WHAT IS EXPECTED.
For each line below, check for "proof"; give only the total of lines where it occurs.

DATASET EXTRACT.
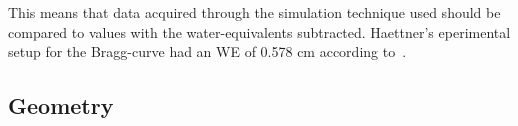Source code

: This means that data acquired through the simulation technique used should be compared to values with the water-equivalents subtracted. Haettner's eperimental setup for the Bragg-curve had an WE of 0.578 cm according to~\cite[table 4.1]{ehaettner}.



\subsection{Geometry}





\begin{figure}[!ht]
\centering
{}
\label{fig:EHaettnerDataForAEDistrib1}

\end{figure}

==

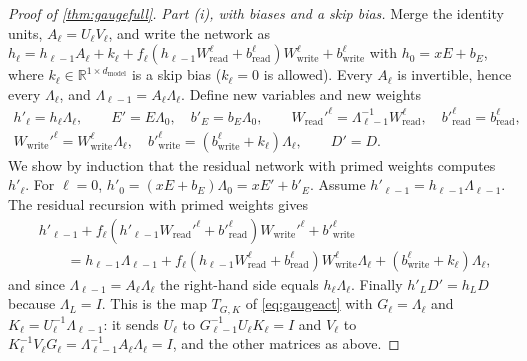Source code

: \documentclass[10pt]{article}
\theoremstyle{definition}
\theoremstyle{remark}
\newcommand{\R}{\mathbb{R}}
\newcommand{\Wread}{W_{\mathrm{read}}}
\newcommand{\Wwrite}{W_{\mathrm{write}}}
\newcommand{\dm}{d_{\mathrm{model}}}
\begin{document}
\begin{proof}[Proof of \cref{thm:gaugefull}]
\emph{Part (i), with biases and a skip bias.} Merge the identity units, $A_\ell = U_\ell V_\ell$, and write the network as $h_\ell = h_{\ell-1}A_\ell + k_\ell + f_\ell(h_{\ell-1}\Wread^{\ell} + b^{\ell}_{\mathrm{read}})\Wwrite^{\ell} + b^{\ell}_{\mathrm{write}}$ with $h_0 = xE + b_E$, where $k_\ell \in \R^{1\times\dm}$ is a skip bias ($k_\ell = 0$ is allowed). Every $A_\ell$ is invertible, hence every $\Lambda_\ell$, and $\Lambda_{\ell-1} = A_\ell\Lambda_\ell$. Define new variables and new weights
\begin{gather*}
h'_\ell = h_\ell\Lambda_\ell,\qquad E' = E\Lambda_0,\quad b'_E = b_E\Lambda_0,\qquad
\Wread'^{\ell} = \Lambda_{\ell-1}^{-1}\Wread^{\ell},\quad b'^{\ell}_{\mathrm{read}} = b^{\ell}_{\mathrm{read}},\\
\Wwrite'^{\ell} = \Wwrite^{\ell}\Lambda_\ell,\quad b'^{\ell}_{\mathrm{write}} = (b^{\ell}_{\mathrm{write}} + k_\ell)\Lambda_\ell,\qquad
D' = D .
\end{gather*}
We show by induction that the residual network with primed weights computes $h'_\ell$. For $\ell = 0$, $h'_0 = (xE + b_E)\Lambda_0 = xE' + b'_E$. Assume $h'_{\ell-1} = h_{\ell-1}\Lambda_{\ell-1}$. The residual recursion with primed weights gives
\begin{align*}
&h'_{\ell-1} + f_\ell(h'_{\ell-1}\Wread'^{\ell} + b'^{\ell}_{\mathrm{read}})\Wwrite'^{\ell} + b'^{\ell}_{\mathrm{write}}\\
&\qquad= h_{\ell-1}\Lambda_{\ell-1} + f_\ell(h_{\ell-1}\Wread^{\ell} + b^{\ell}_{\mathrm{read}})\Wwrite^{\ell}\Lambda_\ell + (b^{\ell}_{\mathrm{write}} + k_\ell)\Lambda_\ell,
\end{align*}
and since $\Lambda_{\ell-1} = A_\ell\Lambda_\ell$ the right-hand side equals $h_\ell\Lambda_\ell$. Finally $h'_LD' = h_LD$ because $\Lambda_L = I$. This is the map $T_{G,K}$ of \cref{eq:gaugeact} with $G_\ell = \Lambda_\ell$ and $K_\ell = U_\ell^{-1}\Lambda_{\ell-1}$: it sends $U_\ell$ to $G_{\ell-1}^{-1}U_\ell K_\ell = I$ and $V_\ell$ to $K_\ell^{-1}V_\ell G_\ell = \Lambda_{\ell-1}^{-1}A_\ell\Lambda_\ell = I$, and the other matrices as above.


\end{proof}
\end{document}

OUTPUT BELOW.
2